This thread has been locked.

If you have a related question, please click the "Ask a related question" button in the top right corner. The newly created question will be automatically linked to this question.

PMP12072: PMP12072

Part Number: PMP12072
Other Parts Discussed in Thread: TIDA-00751

I have been working on a design based on the circuit shown in PMP12072.  I ran into a problem where the circuit was not shutting off the MOSFET's quick enough.  There was too much delay between the time the input signal went to zero and when the MOSFET's turned off.  So I saw the turn-off circuit shown in TIDA-00751 and did a copper spin to try this circuit.  Improvement was seen.  However it is not turning off as fast as I need or as fast as what is shown in the TI design files related to TIDA-00751.  I have compared the spec's for the MOSFET's shown in PMP12072 and TIDA-00751 and it doesn't seem like the differences should be causing as much turn-off delay as I am seeing.  From the time the input drops to zero and the output turns off is about 1.3msec.  Files are attached.  As always any comments/thoughts you can provide are greatly appreciated.

  • Larry,

    PMP12072 was designed to switch at 60Hz, so a high speed turn off was not necessary.
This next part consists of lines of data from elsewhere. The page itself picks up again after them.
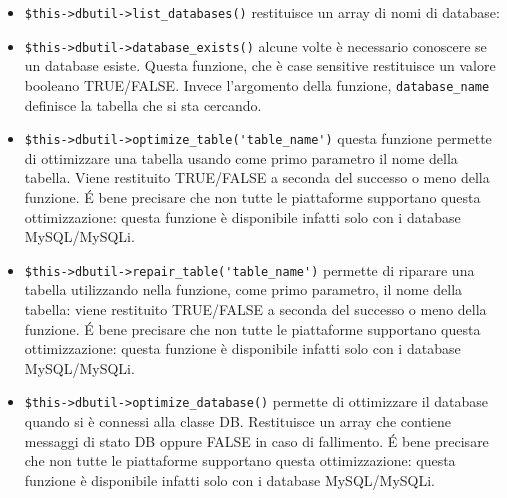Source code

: \begin{itemize}
\item \verb|$this->dbutil->list_databases()| restituisce un array di nomi di database:


\item \verb|$this->dbutil->database_exists()| alcune volte è necessario conoscere se un database esiste. Questa funzione, che è case sensitive restituisce un valore booleano TRUE/FALSE. Invece l'argomento della funzione, \verb|database_name| definisce la tabella che si sta cercando.


\item \verb|$this->dbutil->optimize_table('table_name')| questa funzione permette di ottimizzare una tabella usando come primo parametro il nome della tabella. Viene restituito TRUE/FALSE a seconda del successo o meno della funzione. \'E bene precisare che non tutte le piattaforme supportano questa ottimizzazione: questa funzione è disponibile infatti solo con i database MySQL/MySQLi.


\item \verb|$this->dbutil->repair_table('table_name')| permette di riparare una tabella utilizzando nella funzione, come primo parametro, il nome della tabella: viene restituito TRUE/FALSE a seconda del successo o meno della funzione. \'E bene precisare che non tutte le piattaforme supportano questa ottimizzazione: questa funzione è disponibile infatti solo con i database MySQL/MySQLi.


\item \verb|$this->dbutil->optimize_database()| permette di ottimizzare il database quando si è connessi alla classe DB. Restituisce un array che contiene messaggi di stato DB oppure FALSE in caso di fallimento. \'E bene precisare che non tutte le piattaforme supportano questa ottimizzazione: questa funzione è disponibile infatti solo con i database MySQL/MySQLi.


\end{itemize}
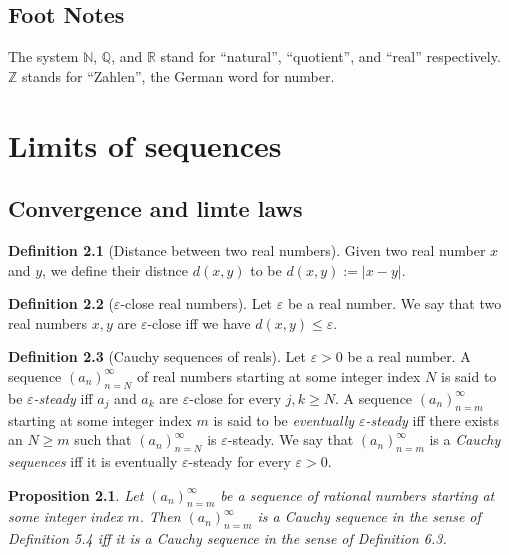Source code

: \documentclass[
]{book}
\newtheorem{proposition}{Proposition}[chapter]
\theoremstyle{definition}
\newtheorem{definition}{Definition}[chapter]
\theoremstyle{definition}
\theoremstyle{definition}
\theoremstyle{definition}
\theoremstyle{remark}
\begin{document}
\section{Foot Notes}\label{foot-notes}

The system \(\mathbb{N}\), \(\mathbb{Q}\), and \(\mathbb{R}\) stand for ``natural'', ``quotient'', and ``real'' respectively. \(\mathbb{Z}\) stands for ``Zahlen'', the German word for number.

\chapter{Limits of sequences}\label{limits}

\section{Convergence and limte laws}\label{convergence-and-limte-laws}

\begin{definition}[Distance between two real numbers]
Given two real number \(x\) and \(y\), we define their distnce \(d(x,y)\) to be \(d(x,y) :=|x-y|\).
\end{definition}

\begin{definition}[$\varepsilon$-close real numbers]
Let \(\varepsilon\) be a real number. We say that two real numbers \(x,y\) are \(\varepsilon\)-close iff we have \(d(x,y)\leq \varepsilon\).
\end{definition}

\begin{definition}[Cauchy sequences of reals]
Let \(\varepsilon>0\) be a real number. A sequence \((a_n)_{n=N}^{\infty}\) of real numbers starting at some integer index \(N\) is said to be \emph{\(\varepsilon\)-steady} iff \(a_j\) and \(a_k\) are \(\varepsilon\)-close for every \(j,k\geq N\). A sequence \((a_n)_{n=m}^{\infty}\) starting at some integer index \(m\) is said to be \emph{eventually \(\varepsilon\)-steady} iff there exists an \(N\geq m\) such that \((a_n)_{n=N}^{\infty}\) is \(\varepsilon\)-steady. We say that \((a_n)_{n=m}^{\infty}\) is a \emph{Cauchy sequences} iff it is eventually \(\varepsilon\)-steady for every \(\varepsilon>0\).
\end{definition}

\begin{proposition}
Let \((a_n)_{n=m}^{\infty}\) be a sequence of rational numbers starting at some integer index \(m\). Then \((a_n)_{n=m}^{\infty}\) is a Cauchy sequence in the sense of Definition 5.4 iff it is a Cauchy sequence in the sense of Definition 6.3.
\end{proposition}
\end{document}
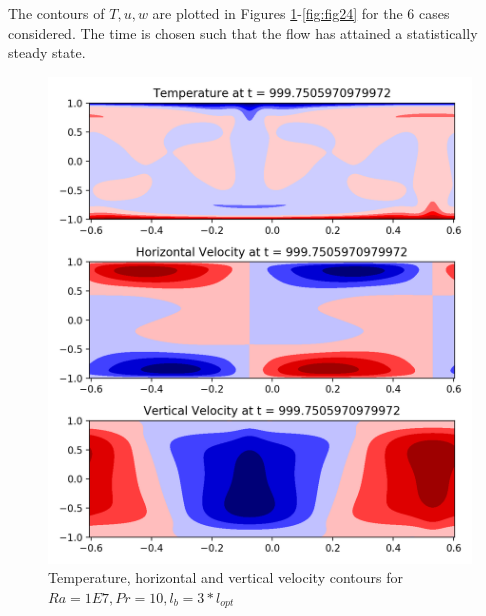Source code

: \documentclass[12pt]{article}
\begin{document}
     The contours of $T,u,w$ are plotted in Figures \ref{fig:fig18}-\ref{fig:fig24} for the 6 cases considered. The time is chosen such that the flow has attained a statistically steady state.
     
     \begin{figure}[!htb]
     	\includegraphics[width=\linewidth]{contours_1E7_10_3.png}
     	\caption{Temperature, horizontal and vertical velocity contours for $Ra = 1E7, Pr =10, l_b = 3* l_{opt} $ }
     	\label{fig:fig18}
     \end{figure}
     
     \clearpage
     
\end{document}
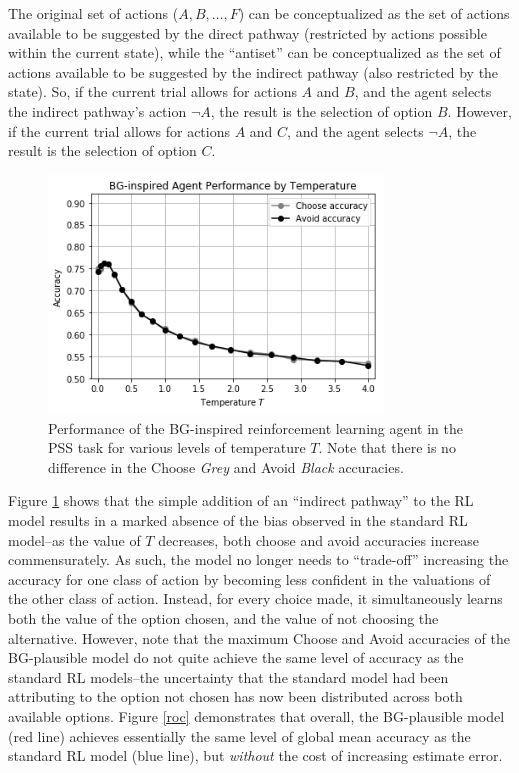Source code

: \documentclass[10pt,letterpaper]{article}
\begin{document}
The original set of actions ($A, B, \dots, F$) can be conceptualized as the set of actions available to be suggested by the direct pathway (restricted by actions possible within the current state), while the ``antiset'' can be conceptualized as the set of actions available to be suggested by the indirect pathway (also restricted by the state). So, if the current trial allows for actions $A$ and $B$, and the agent selects the indirect pathway's action $\neg A$, the result is the selection of option $B$. However, if the current trial allows for actions $A$ and $C$, and the agent selects $\neg A$, the result is the selection of option $C$.

\begin{figure}[ht]
	\begin{center}
		\includegraphics[width=3.5in]{bg-agent-performance.png}
	\end{center}
	\caption{Performance of the BG-inspired reinforcement learning agent in the PSS task for various levels of temperature $T$. Note that there is no difference in the Choose \emph{Grey} and Avoid \emph{Black} accuracies.}
	\label{bg-agents}
\end{figure}

Figure \ref{bg-agents} shows that the simple addition of an ``indirect pathway'' to the RL model results in a marked absence of the bias observed in the standard RL model--as the value of $T$ decreases, both choose and avoid accuracies increase commensurately. As such, the model no longer needs to ``trade-off'' increasing the accuracy for one class of action by becoming less confident in the valuations of the other class of action. Instead, for every choice made, it simultaneously learns both the value of the option chosen, and the value of not choosing the alternative. However, note that the maximum Choose and Avoid accuracies of the BG-plausible model do not quite achieve the same level of accuracy as the standard RL models--the uncertainty that the standard model had been attributing to the option not chosen has now been distributed across both available options.  Figure \ref{roc} demonstrates that overall, the BG-plausible model (red line) achieves essentially the same level of global mean accuracy as the standard RL model (blue line), but \emph{without} the cost of increasing estimate error.  
\end{document}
D2/C2 acts as a peak detector for the secondary side of the transformer. The voltage on C2 is likely staying charged because the D2 diodes are reversed biased when transformer secondary polarity reverses. In other words, it does not actively discharge C2. C2 is being discharged by R6 (100k), which has a time constant of 1mS, which may explain why you are seeing a relatively long delay at turn off. Try decreasing the value of C2 (try 100pF, 100X smaller) to see if this speeds up the Q5/Q6 discharge circuit. But C2 should be large enough to allow the FET gates to stay high over the full period of controller U1.

  • John, thank you again for your assistance. The 100pF cap was tried and greatly improved the delay but the falling edge of the output waveform was a little ragged. I tried a 1000pF and that provided a clean edge. Everything seems to be working fine now.